*** Information shown ***
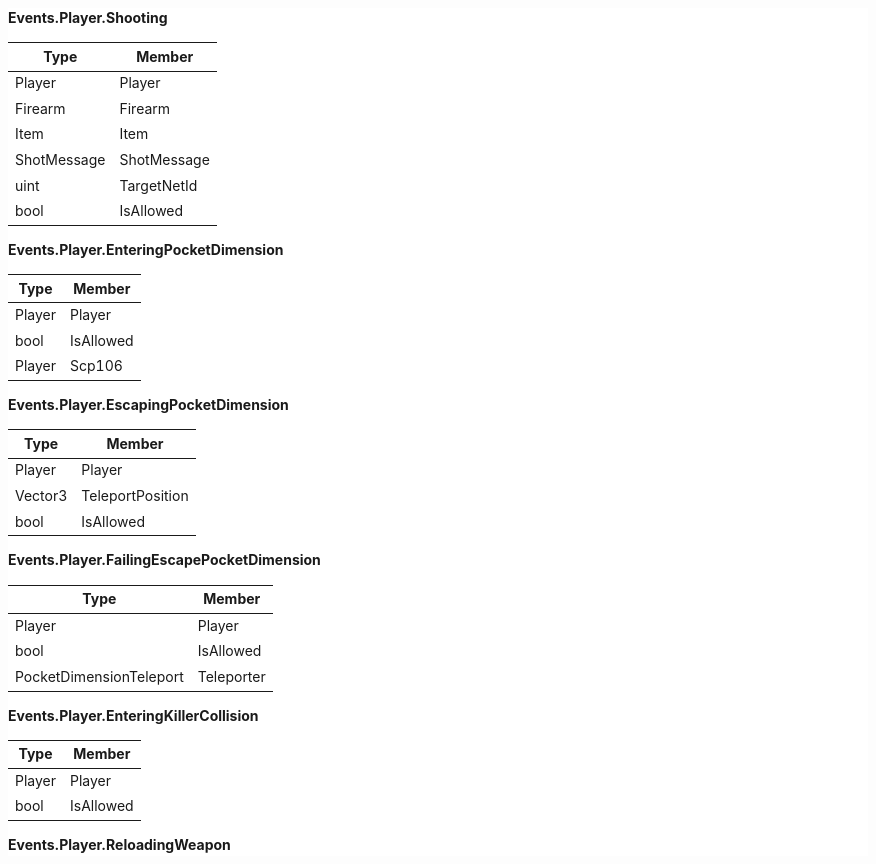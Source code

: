 **Events.Player.Shooting**

| Type | Member   |
| --- |----------|
| Player | Player |
| Firearm | Firearm |
| Item | Item |
| ShotMessage | ShotMessage |
| uint | TargetNetId |
| bool | IsAllowed |


**Events.Player.EnteringPocketDimension**

| Type | Member   |
| --- |----------|
| Player | Player |
| bool | IsAllowed |
| Player | Scp106 |

**Events.Player.EscapingPocketDimension**

| Type | Member   |
| --- |----------|
| Player | Player |
| Vector3 | TeleportPosition |
| bool | IsAllowed |

**Events.Player.FailingEscapePocketDimension**

| Type | Member   |
| --- |----------|
| Player | Player |
| bool | IsAllowed |
| PocketDimensionTeleport | Teleporter |

**Events.Player.EnteringKillerCollision**

| Type | Member   |
| --- |----------|
| Player | Player |
| bool | IsAllowed |

**Events.Player.ReloadingWeapon**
*** End of Information shown ***
* Assigned task:
Only the lines from the one containing "PocketDimensionTeleport | Teleporter |" through the end of the listing should be copied, and they should be copied exactly.

* Solution below:
| PocketDimensionTeleport | Teleporter |

**Events.Player.EnteringKillerCollision**

| Type | Member   |
| --- |----------|
| Player | Player |
| bool | IsAllowed |

**Events.Player.ReloadingWeapon**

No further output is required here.